• _Goal of the exercise_
Return each record shown below exactly, with none omitted.

• _Raw data_
▽
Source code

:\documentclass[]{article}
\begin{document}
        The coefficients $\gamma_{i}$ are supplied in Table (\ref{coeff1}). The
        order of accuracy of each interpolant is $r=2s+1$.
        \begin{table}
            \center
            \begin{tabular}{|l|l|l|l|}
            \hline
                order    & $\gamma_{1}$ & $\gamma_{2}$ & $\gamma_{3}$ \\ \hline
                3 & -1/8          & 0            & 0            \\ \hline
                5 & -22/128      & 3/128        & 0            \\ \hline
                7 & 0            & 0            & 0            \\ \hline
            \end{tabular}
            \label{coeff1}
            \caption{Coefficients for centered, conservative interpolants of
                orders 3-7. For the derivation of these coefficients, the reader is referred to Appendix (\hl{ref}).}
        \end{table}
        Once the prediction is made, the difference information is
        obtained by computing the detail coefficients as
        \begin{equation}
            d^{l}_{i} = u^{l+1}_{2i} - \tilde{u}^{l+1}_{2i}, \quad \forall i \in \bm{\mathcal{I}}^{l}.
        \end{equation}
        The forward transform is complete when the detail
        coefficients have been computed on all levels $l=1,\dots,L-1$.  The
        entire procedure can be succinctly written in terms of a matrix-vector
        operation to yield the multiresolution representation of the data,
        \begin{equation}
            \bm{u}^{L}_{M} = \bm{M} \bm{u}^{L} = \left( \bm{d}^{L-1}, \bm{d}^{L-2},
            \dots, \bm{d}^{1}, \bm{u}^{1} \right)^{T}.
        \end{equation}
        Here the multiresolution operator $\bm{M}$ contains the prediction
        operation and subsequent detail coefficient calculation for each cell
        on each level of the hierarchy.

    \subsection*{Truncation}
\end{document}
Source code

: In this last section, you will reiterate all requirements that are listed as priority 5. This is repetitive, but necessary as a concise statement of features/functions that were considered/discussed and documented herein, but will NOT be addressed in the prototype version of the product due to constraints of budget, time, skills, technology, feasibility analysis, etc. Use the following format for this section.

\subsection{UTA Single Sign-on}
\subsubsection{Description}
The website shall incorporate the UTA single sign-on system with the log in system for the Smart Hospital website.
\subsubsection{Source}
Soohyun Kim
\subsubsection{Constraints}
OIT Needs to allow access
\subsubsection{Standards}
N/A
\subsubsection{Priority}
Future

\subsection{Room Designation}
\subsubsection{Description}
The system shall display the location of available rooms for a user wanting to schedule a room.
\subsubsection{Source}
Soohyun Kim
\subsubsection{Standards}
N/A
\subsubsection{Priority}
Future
△
• _Answer for the task_
Source code

:\documentclass[]{article}
\begin{document}
        The coefficients $\gamma_{i}$ are supplied in Table (\ref{coeff1}). The
        order of accuracy of each interpolant is $r=2s+1$.
        \begin{table}
            \center
            \begin{tabular}{|l|l|l|l|}
            \hline
                order    & $\gamma_{1}$ & $\gamma_{2}$ & $\gamma_{3}$ \\ \hline
                3 & -1/8          & 0            & 0            \\ \hline
                5 & -22/128      & 3/128        & 0            \\ \hline
                7 & 0            & 0            & 0            \\ \hline
            \end{tabular}
            \label{coeff1}
            \caption{Coefficients for centered, conservative interpolants of
                orders 3-7. For the derivation of these coefficients, the reader is referred to Appendix (\hl{ref}).}
        \end{table}
        Once the prediction is made, the difference information is
        obtained by computing the detail coefficients as
        \begin{equation}
            d^{l}_{i} = u^{l+1}_{2i} - \tilde{u}^{l+1}_{2i}, \quad \forall i \in \bm{\mathcal{I}}^{l}.
        \end{equation}
        The forward transform is complete when the detail
        coefficients have been computed on all levels $l=1,\dots,L-1$.  The
        entire procedure can be succinctly written in terms of a matrix-vector
        operation to yield the multiresolution representation of the data,
        \begin{equation}
            \bm{u}^{L}_{M} = \bm{M} \bm{u}^{L} = \left( \bm{d}^{L-1}, \bm{d}^{L-2},
            \dots, \bm{d}^{1}, \bm{u}^{1} \right)^{T}.
        \end{equation}
        Here the multiresolution operator $\bm{M}$ contains the prediction
        operation and subsequent detail coefficient calculation for each cell
        on each level of the hierarchy.

    \subsection*{Truncation}
\end{document}
Source code

: In this last section, you will reiterate all requirements that are listed as priority 5. This is repetitive, but necessary as a concise statement of features/functions that were considered/discussed and documented herein, but will NOT be addressed in the prototype version of the product due to constraints of budget, time, skills, technology, feasibility analysis, etc. Use the following format for this section.

\subsection{UTA Single Sign-on}
\subsubsection{Description}
The website shall incorporate the UTA single sign-on system with the log in system for the Smart Hospital website.
\subsubsection{Source}
Soohyun Kim
\subsubsection{Constraints}
OIT Needs to allow access
\subsubsection{Standards}
N/A
\subsubsection{Priority}
Future

\subsection{Room Designation}
\subsubsection{Description}
The system shall display the location of available rooms for a user wanting to schedule a room.
\subsubsection{Source}
Soohyun Kim
\subsubsection{Standards}
N/A
\subsubsection{Priority}
Future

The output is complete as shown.